Requirements for a Successful Family Succession

  • Long-term preparation
  • A vision is present
  • The successor(s) will voluntarily become the successor(s)
  • Mutual respect and trust exists
  • The system laws are observed or system law violations are/are resolved
  • Advice on the subject level is interlinked with advice on the system law level
The PowerCode

Typical topics that are clarified by integral corporate succession consulting (Consultant and System Empowerer)

  • Inheritance/transfer of shares and special business assets
  • Question of legal form/contract design
  • Tax optimization
  • Family system interlocked with corporate system
  • A fair balance among the family members is sought
  • The distribution of roles in corporate management is clarified
  • Date of handover to be determined
  • Preparation for emergencies
  • Uncertainty among employees is reduced
  • Lack of recognition or exclusion between the Senior and Junior will be resolved
  • The vision of the company and the vision of the successor are present and fit together
  • Family conflicts and systemic law violations exist and are being resolved

Below is an example of our typical procedure in a company succession in a family business, in which system law violations must first be resolved. Such a process can take one or two years. The faster the system law violations are resolved, the better. However, this all has to be done on the side during ongoing operations, which is why it often takes longer than desired and therefore there can be setbacks.

Typical Procedure of the System Empowerer in a Company Succession at a Glance

Parents: First I start with the parents. Once all the requirements for resolving systemic law violations are met there (for example, with the help of the genea and empowering method) and the violations between the parent couple (father and mother) have been resolved, I move on to the children/successors.

Parents   ̶ Children/successors: When all systemic law violations between the children/successors and between the children and the parents have been resolved, the factual level such as tax, legal and financial issues will be clarified with the help of further advisors, the family and the CoachMediator.

Parents   ̶ children/successors   ̶ further advisors: An integral approach is important here, because, for example, a tax savings construct can trigger system law violations. At the same time, the company is considered.

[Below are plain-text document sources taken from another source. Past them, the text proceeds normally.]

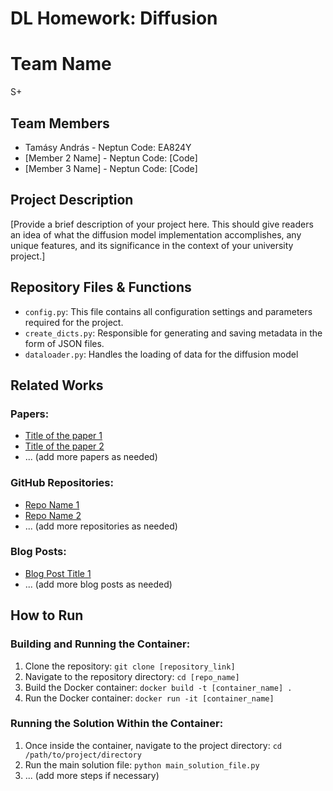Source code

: # DL Homework: Diffusion

# Team Name
S+

## Team Members
- Tamásy András - Neptun Code: EA824Y
- [Member 2 Name] - Neptun Code: [Code]
- [Member 3 Name] - Neptun Code: [Code]

## Project Description
[Provide a brief description of your project here. This should give readers an idea of what the diffusion model implementation accomplishes, any unique features, and its significance in the context of your university project.]

## Repository Files & Functions
- `config.py`: This file contains all configuration settings and parameters required for the project.
- `create_dicts.py`:  Responsible for generating and saving metadata in the form of JSON files. 
- `dataloader.py`: Handles the loading of data for the diffusion model

## Related Works
### Papers:
- [Title of the paper 1](link_to_the_paper_1)
- [Title of the paper 2](link_to_the_paper_2)
- ... (add more papers as needed)

### GitHub Repositories:
- [Repo Name 1](link_to_the_repo_1)
- [Repo Name 2](link_to_the_repo_2)
- ... (add more repositories as needed)

### Blog Posts:
- [Blog Post Title 1](link_to_the_blog_post_1)
- ... (add more blog posts as needed)

## How to Run
### Building and Running the Container:
1. Clone the repository: `git clone [repository_link]`
2. Navigate to the repository directory: `cd [repo_name]`
3. Build the Docker container: `docker build -t [container_name] .`
4. Run the Docker container: `docker run -it [container_name]`

### Running the Solution Within the Container:
1. Once inside the container, navigate to the project directory: `cd /path/to/project/directory`
2. Run the main solution file: `python main_solution_file.py`
3. ... (add more steps if necessary)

The system law violations between parents and children/successors will also be reflected in the company as system law violations.

Parents   ̶ Children/successors   ̶ Company: This must then also be resolved within the company.

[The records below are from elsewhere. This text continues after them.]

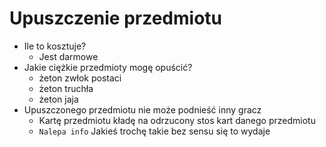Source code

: # Upuszczenie przedmiotu

- Ile to kosztuje?
    - Jest darmowe
- Jakie ciężkie przedmioty mogę opuścić?
    - żeton zwłok postaci
    - żeton truchła 
    - żeton jaja
- Upuszczonego przedmiotu nie może podnieść inny gracz
    - Kartę przedmiotu kładę na odrzucony stos kart danego przedmiotu 
    - `Nalepa info` Jakieś trochę takie bez sensu się to wydaje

Individual work with the parents

  1. System law level, system laws and how
    injuries can be resolved, imagine
  2. Elaborate systemogram (system laws)
  3. Work out a time/cause diagram
  4. If necessary, coaching to strengthen the parents and dissolve injuries between father and mother (for example, with the help of the Genea and Empowering Method)

Parents and children

  1. System law level, system laws and how
    injuries can be resolved, imagine


  1. Drawing up a systemogram (system laws)
  2. Work out a time/cause diagram
  3. Clarify further procedure (identify pairs of conflicts)

In pairs or with parents

  1. Dissolve system law violations pairwise between parents and children and between children.

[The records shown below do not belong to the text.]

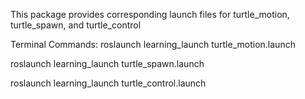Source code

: This package provides corresponding launch files for turtle_motion, turtle_spawn, and turtle_control

Terminal Commands:
roslaunch learning_launch turtle_motion.launch

roslaunch learning_launch turtle_spawn.launch

roslaunch learning_launch turtle_control.launch

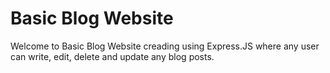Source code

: # Basic Blog Website

Welcome to Basic Blog Website creading using Express.JS where any user can write, edit, delete and update any blog posts.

Parents, children and consultants (Taxes, Law, …)

  1. Planning company succession – subject level
    involvement, role clarification, tasks for the senior
    outside the company…

Parents, children and employees of the company

  1. Clarify conflicts within the company (see the
    Procedure for team development, team vision,
    team roles)

Our integral corporate succession service is the combination of the success factors and methods of tax & legal consulting and systemic coaching / mediation to find joint, effective and sustainable solutions.

The Hanseatic Institute for System Empowering works with various law and tax consulting firms as cooperation partners throughout Germany to ensure that succession in family businesses is successful and harmonious.